Principle:Speechbrain Speechbrain Perceptual Quality Evaluation
| Property | Value |
|---|---|
| Principle Name | Perceptual_Quality_Evaluation |
| Workflow | Speech_Enhancement_Training |
| Domains | Evaluation_Metrics, Speech_Enhancement |
| Source Repository | speechbrain/speechbrain |
| Knowledge Sources | Hu & Loizou 2008 "Evaluation of Objective Quality Measures for Speech Enhancement" |
| Related Implementation | Implementation:Speechbrain_Speechbrain_Composite_Eval_Metrics |
Overview
Perceptual Quality Evaluation encompasses the set of objective metrics used to assess the quality of enhanced speech. These metrics serve dual purposes in the speech enhancement workflow: (1) as monitoring metrics during training to track improvement and select the best model checkpoint, and (2) as final evaluation metrics for reporting and comparing systems on benchmark datasets. Each metric captures a different aspect of perceptual quality, and no single metric fully represents human judgment.
Theoretical Background
Why Multiple Metrics?
Speech quality is a multi-dimensional concept. A single metric cannot capture all aspects of how humans perceive enhanced speech. The key dimensions are:
- Signal distortion: How much has the speech signal itself been distorted by the enhancement process?

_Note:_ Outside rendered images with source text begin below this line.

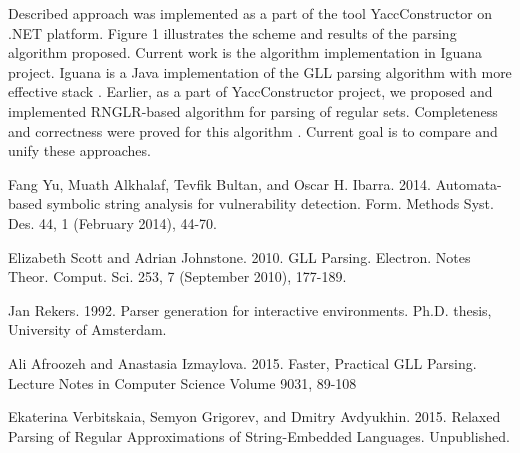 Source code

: \documentclass{sig-alternate} %
\begin{document}
Described approach was implemented as a part of the tool YaccConstructor on .NET platform. Figure 1 illustrates the
scheme and results of the parsing algorithm proposed. Current work is the algorithm implementation in Iguana project.
Iguana is a Java implementation of the GLL parsing algorithm with more effective stack \cite{GLL2}. Earlier, as a part of
YaccConstructor project, we proposed and implemented RNGLR-based algorithm for parsing of regular sets. Completeness and
correctness were proved for this algorithm \cite{RNGLR}. Current goal is to compare and unify these approaches.


\begin{thebibliography}{9}
 Fang Yu, Muath Alkhalaf, Tevfik Bultan, and Oscar H. Ibarra. 2014. Automata-based symbolic string analysis for vulnerability detection. Form. Methods Syst. Des. 44, 1 (February 2014), 44-70. 

 Elizabeth Scott and Adrian Johnstone. 2010. GLL Parsing. Electron. Notes Theor. Comput. Sci. 253, 7 (September 2010), 177-189.

 Jan Rekers. 1992. Parser generation for interactive environments. Ph.D. thesis, University of Amsterdam.

 Ali Afroozeh and Anastasia Izmaylova. 2015. Faster, Practical GLL Parsing. Lecture Notes in Computer Science Volume 9031, 89-108

 Ekaterina Verbitskaia, Semyon Grigorev, and Dmitry Avdyukhin. 2015. Relaxed Parsing of Regular Approximations of String-Embedded Languages. Unpublished.

\end{thebibliography}
\end{document}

- Background noise: How effectively has background noise been removed?
- Overall quality: What is the holistic impression of the enhanced signal?
- Intelligibility: Can a listener understand the words being spoken?
Different metrics focus on different dimensions, making a suite of complementary metrics essential for comprehensive evaluation.
PESQ (Perceptual Evaluation of Speech Quality)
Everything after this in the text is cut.